Ruth and James were devastated. They limped on — caring for little Hannes — until others joined his entourage and filled the gap.

Hanneke first met James when she was just 14 and on a camping trip with her Dutch, boat-mad family: ‘My father was a sailor — we all were — and had read about James.’

They became an item five years later when he was in his 30s: ‘There was obviously a spark there.

‘At the time he was living with several other women — including the wonderful Ruth — so I joined a group, which I found rather attractive.’

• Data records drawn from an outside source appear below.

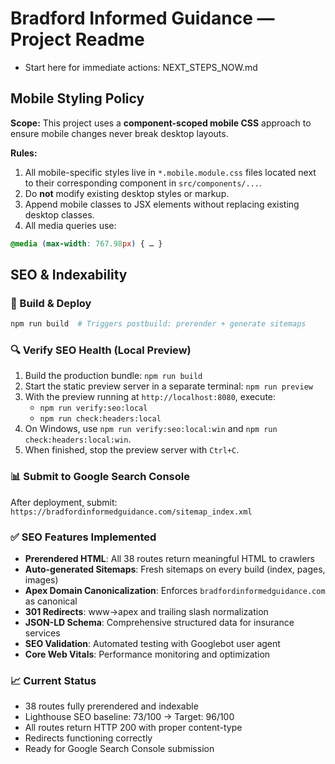 # Bradford Informed Guidance — Project Readme

- Start here for immediate actions: NEXT_STEPS_NOW.md

## Mobile Styling Policy

**Scope:**
This project uses a **component-scoped mobile CSS** approach to ensure mobile changes never break desktop layouts.

**Rules:**
1. All mobile-specific styles live in `*.mobile.module.css` files located next to their corresponding component in `src/components/...`.
2. Do **not** modify existing desktop styles or markup.
3. Append mobile classes to JSX elements without replacing existing desktop classes.
4. All media queries use:
```css
@media (max-width: 767.98px) { … }
```

## SEO & Indexability

### 🚀 Build & Deploy
```bash
npm run build  # Triggers postbuild: prerender + generate sitemaps
```

### 🔍 Verify SEO Health (Local Preview)
1. Build the production bundle: `npm run build`
2. Start the static preview server in a separate terminal: `npm run preview`
3. With the preview running at `http://localhost:8080`, execute:
   - `npm run verify:seo:local`
   - `npm run check:headers:local`
4. On Windows, use `npm run verify:seo:local:win` and `npm run check:headers:local:win`.
5. When finished, stop the preview server with `Ctrl+C`.

### 📊 Submit to Google Search Console
After deployment, submit: `https://bradfordinformedguidance.com/sitemap_index.xml`

### ✅ SEO Features Implemented
- **Prerendered HTML**: All 38 routes return meaningful HTML to crawlers
- **Auto-generated Sitemaps**: Fresh sitemaps on every build (index, pages, images)
- **Apex Domain Canonicalization**: Enforces `bradfordinformedguidance.com` as canonical
- **301 Redirects**: www→apex and trailing slash normalization
- **JSON-LD Schema**: Comprehensive structured data for insurance services
- **SEO Validation**: Automated testing with Googlebot user agent
- **Core Web Vitals**: Performance monitoring and optimization

### 📈 Current Status
- 38 routes fully prerendered and indexable
- Lighthouse SEO baseline: 73/100 → Target: 96/100
- All routes return HTTP 200 with proper content-type
- Redirects functioning correctly
- Ready for Google Search Console submission


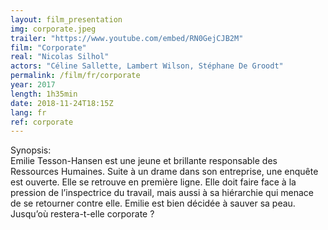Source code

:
 ```yaml
---
layout: film_presentation
img: corporate.jpeg
trailer: "https://www.youtube.com/embed/RN0GejCJB2M"
film: "Corporate"
real: "Nicolas Silhol"
actors: "Céline Sallette, Lambert Wilson, Stéphane De Groodt"
permalink: /film/fr/corporate
year: 2017
length: 1h35min
date: 2018-11-24T18:15Z
lang: fr
ref: corporate
---
```



<span class="name"> Synopsis:</span> <br/>
<span class="resumefilm"> Emilie Tesson-Hansen est une jeune et brillante responsable des Ressources Humaines. Suite à un drame dans son entreprise, une enquête est ouverte. Elle se retrouve en première ligne. Elle doit faire face à la pression de l’inspectrice du travail, mais aussi à sa hiérarchie qui menace de se retourner contre elle. Emilie est bien décidée à sauver sa peau. Jusqu’où restera-t-elle corporate ? </span>
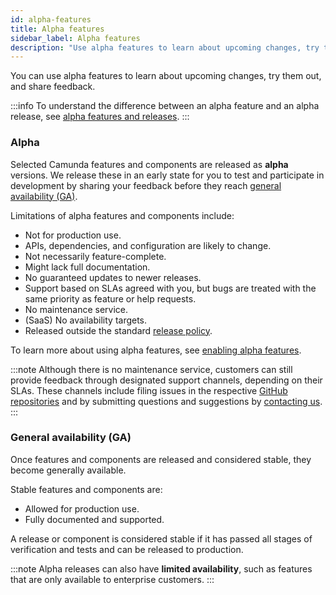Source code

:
 ```yaml
---
id: alpha-features
title: Alpha features
sidebar_label: Alpha features
description: "Use alpha features to learn about upcoming changes, try them out, and share feedback."
---
```


You can use alpha features to learn about upcoming changes, try them out, and share feedback.

:::info
To understand the difference between an alpha feature and an alpha release, see [alpha features and releases](http://localhost:3000/docs/next/reference/release-policy.md#alpha-features-and-releases).
:::

### Alpha

Selected Camunda features and components are released as **alpha** versions. We release these in an early state for you to test and participate in development by sharing your feedback before they reach [general availability (GA)](#general-availability-ga).

Limitations of alpha features and components include:

- Not for production use.
- APIs, dependencies, and configuration are likely to change.
- Not necessarily feature-complete.
- Might lack full documentation.
- No guaranteed updates to newer releases.
- Support based on SLAs agreed with you, but bugs are treated with the same priority as feature or help requests.
- No maintenance service.
- (SaaS) No availability targets.
- Released outside the standard [release policy](/reference/release-policy.md).

To learn more about using alpha features, see [enabling alpha features](/components/console/manage-organization/enable-alpha-features.md).

:::note
Although there is no maintenance service, customers can still provide feedback through designated support channels, depending on their SLAs. These channels include filing issues in the respective [GitHub repositories](https://github.com/camunda) and by submitting questions and suggestions by [contacting us](/contact).
:::

### General availability (GA)

Once features and components are released and considered stable, they become generally available.

Stable features and components are:

- Allowed for production use.
- Fully documented and supported.

A release or component is considered stable if it has passed all stages of verification and tests and can be released to production.

:::note
Alpha releases can also have **limited availability**, such as features that are only available to enterprise customers.
:::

They stayed together and Hanneke is mother to James’s second son, Jamie. Hanneke credits Ruth — rather than James — as the person who made it all work so well, because she made the whole set-up really welcoming.

Together, this new trio co-designed Spirit Of Gaia, a 63 ft catamaran, and between 1994 and 1998, sailed her round the world. In James’s 80th year, they undertook the Lapita voyage, a 4,000-mile trip following an ancient Pacific migration route on two double canoes, from the Philippines to the remote Polynesian islands of Anuta and Tikopia.

Five years later, Ruth passed away, but Hanneke and James continued to sail together until latterly, his battle with Alzheimer’s became too much for James to bear, and on December 14, 2021, he took his own life.

Perhaps because of his unconventional lifestyle, public recognition came late in life — in 2018 he finally won a lifetime achievement award from Classic Boat Magazine — but he wasn’t bothered.

Over 60 years, he and his team sold more than 10,000 sets of catamaran build plans to boating enthusiasts all over the world and he became a cult figure and hero in boating circles.

He also never lost his great enthusiasm for women — as lovers, friends, colleagues, crew — always insisting: ‘I couldn’t have achieved anything without ladies.’